I have to say that I dislike side effects on the right of logical expressions. Whilst I appreciate that putting a const on the left is designed to prevent unintentional assignment, I find it adds enough obfuscation that it just increases the risk of other unintentional errors. This also goes for assignment within a logical expression, or for function calls that have side effects (modifying their inputs or wider scope).

I also dislike the idea of taking a loop and then perverting the index. It sets the reader up to understand one thing about the sequence and then does something else with it. The only exception here should be for look-ahead/behind references. By making a conditional on the 'exception to the rule' it makes it clearer (IMHO) what the intention is.

Whilst pre-increment in a for loop has no effect on the sequence, it 'looks' wrong because its a 'post' iteration expression, yet ++i looks like an intention to do it 'pre' iteration. Again, it leads the reader to understand one thing and then does another.
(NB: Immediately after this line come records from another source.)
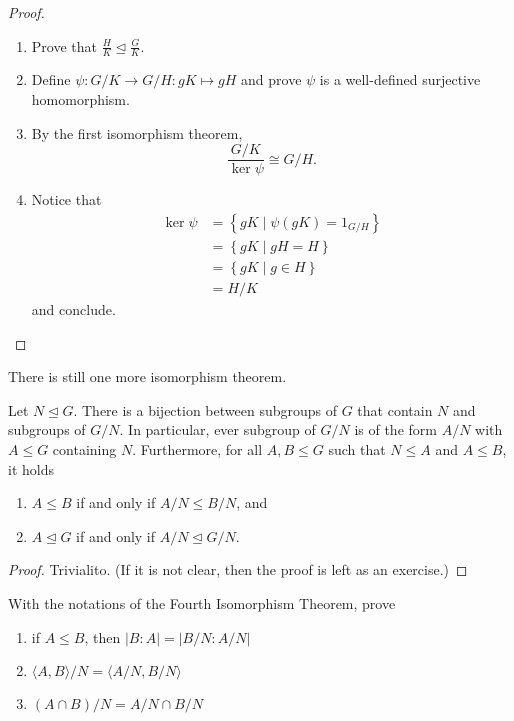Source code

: \documentclass[11pt,a4paper]{article}
\begin{document}
\begin{proof}
\begin{enumerate}[label=(\roman*)]
    \item Prove that \(\frac{H}{K}  \unlhd \frac{G}{K}\).
    \item Define \(\psi\colon G/K \to G/H: gK \mapsto gH\) and prove \(\psi\) is a well-defined surjective homomorphism.
    \item By the first isomorphism theorem, \[\frac{G/K}{\ker \psi}\cong G/H.\]
    \item Notice that 
    \begin{align*}
        \ker \psi &= \left\{ gK \mid \psi (gK) = 1_{G/H} \right\}\\
        &= \left\{ gK \mid g H = H \right\}\\
        &= \left\{ gK \mid g\in H \right\}\\
        &= H / K    
    \end{align*}
    and conclude.
\end{enumerate}
\end{proof}

There is still one more isomorphism theorem.

\begin{cor}
Let  \(N\unlhd G\).
There is a bijection between subgroups of \(G\) that contain \(N\) and subgroups of \(G/N\).
In particular, ever subgroup of \(G/N\) is of the form \(A/N\) with \(A\leq G\) containing \(N\).
Furthermore, for all \(A,B\leq G\) such that \(N\leq A\) and \(A\leq B\), it holds
\begin{enumerate}[label=(\roman*)]
    \item \(A\leq B\) if and only if \(A/N \leq B/N\), and 
    \item \(A\unlhd G\) if and only if \(A/N\unlhd G/N\).
\end{enumerate}
\end{cor}

\begin{proof}
    Trivialito. (If it is not clear, then the proof is left as  an exercise.)
\end{proof}

\begin{eje}
With the notations of the Fourth Isomorphism Theorem, prove 
\begin{enumerate}[label=(\roman*)]
    \item if \(A\leq B\), then \(|B:A| = |B/N : A/ N|\)
    \item \({\langle A,B  \rangle} / N = \langle A/N, B/N \rangle \)
    \item \(({A\cap B})/N = A / N \cap B/ N\)
\end{enumerate}
\end{eje}
\end{document}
When an API provides defines for flags/modes then they should be used, and often its useful to define what the combination of flags is intended to mean.

Original:

files[0] = 1; // stdout
for (int i = 0; i < nfiles; ++i) {
    if (-1 == (files[i+1] = open(argv[i], flags, 0644))) {
        err(1, "Failed to open file '%s' for writing", argv[i]);
    }
}

Alternative:

#define STDIN  0
#define STDOUT 1
#define CREATION_MODE (S_IRUSR | S_IRUSR) | S_IRGRP | S_IROTH // 0644

for (int i = 0; i < nfiles; ++i) {
    if (i == 0) {
        files[i] = STDOUT;
    } else {
        files[i] = open(argv[i], flags, CREATION_MODE);
        if (files[i]) == -1) {
            err(1, "Failed to open file '%s' for writing", argv[i]);
        }
    }
}

argc/argv - I dislike the idea of modifying input arguments, because it requires a full scan/search of the code to recognise that this approach has been used. For well known arguments (like argc/argv) we should be able to look at the code and trust that they are as passed. In this case, it would be better to establish new variables that contain the baseline, e.g.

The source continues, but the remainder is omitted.